Background Rotary joints serve as critical feeder-link components in high-power mechanical beam-scanning antenna systems, ensuring efficient and stable radio-frequency energy transmission during antenna rotation. As high-power microwave technology steadily advances toward wideband operation, miniaturization, high efficiency, and high reliability, microwave rotary joints are required to meet correspondingly stringent demands.
Purpose Compared with circular-waveguide rotary joints, coaxial rotary joints feature a more compact structure and offer better system adaptability in low-frequency bands. However, conventional coaxial rotary joints typically suffer from narrow bandwidth, insufficient power-handling capacity, and wear-prone contact-type structures. To satisfy the evolving requirements of high-power microwave systems, a broadband coaxial rotary joint with high power-handling capacity is needed.
Methods This paper proposes a contactless high-power broadband coaxial rotary joint design that combines a stepped-waveguide multi-section impedance transformer with a novel choke structure, thereby achieving broadband and highly efficient rectangular TE10-coaxial TEM-rectangular TE10 mode conversion.

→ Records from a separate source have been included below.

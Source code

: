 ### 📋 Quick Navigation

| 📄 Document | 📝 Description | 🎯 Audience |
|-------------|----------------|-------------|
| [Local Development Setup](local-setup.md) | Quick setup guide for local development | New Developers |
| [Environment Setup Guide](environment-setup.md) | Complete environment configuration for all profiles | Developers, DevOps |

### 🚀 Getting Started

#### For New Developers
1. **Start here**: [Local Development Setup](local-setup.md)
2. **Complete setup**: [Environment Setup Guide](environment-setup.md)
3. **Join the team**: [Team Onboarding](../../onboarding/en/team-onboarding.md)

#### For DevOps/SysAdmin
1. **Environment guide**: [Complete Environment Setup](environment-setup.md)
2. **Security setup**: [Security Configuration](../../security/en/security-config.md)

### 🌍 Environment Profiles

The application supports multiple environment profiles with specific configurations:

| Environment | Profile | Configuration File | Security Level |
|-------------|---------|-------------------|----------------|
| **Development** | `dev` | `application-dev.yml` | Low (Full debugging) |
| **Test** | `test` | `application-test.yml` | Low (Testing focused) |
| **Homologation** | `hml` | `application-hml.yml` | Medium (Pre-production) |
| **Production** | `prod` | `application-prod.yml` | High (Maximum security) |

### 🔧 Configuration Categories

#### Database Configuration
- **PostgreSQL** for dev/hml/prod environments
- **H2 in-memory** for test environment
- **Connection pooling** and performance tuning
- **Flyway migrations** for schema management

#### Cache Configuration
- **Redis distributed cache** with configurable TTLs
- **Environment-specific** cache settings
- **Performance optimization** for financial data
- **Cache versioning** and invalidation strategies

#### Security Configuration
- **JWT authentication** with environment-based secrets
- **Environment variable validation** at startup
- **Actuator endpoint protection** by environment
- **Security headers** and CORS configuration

Results The proposed structure was modeled and optimized using full-wave electromagnetic simulation software. Simulation results show that over the 1.68-2.58 GHz frequency range, the device achieves a transmission efficiency greater than 99%, a return loss better than 20 dB, and a power-handling capacity on the gigawatt order, corresponding to a fractional bandwidth of up to 42% at a center frequency of 2 GHz.
Conclusions The design collectively realizes high power-handling capacity, wide bandwidth, high efficiency, and contactless rotation, offering a high-performance rotary joint solution with promising engineering application prospects for high-power mechanical beam-scanning antenna systems.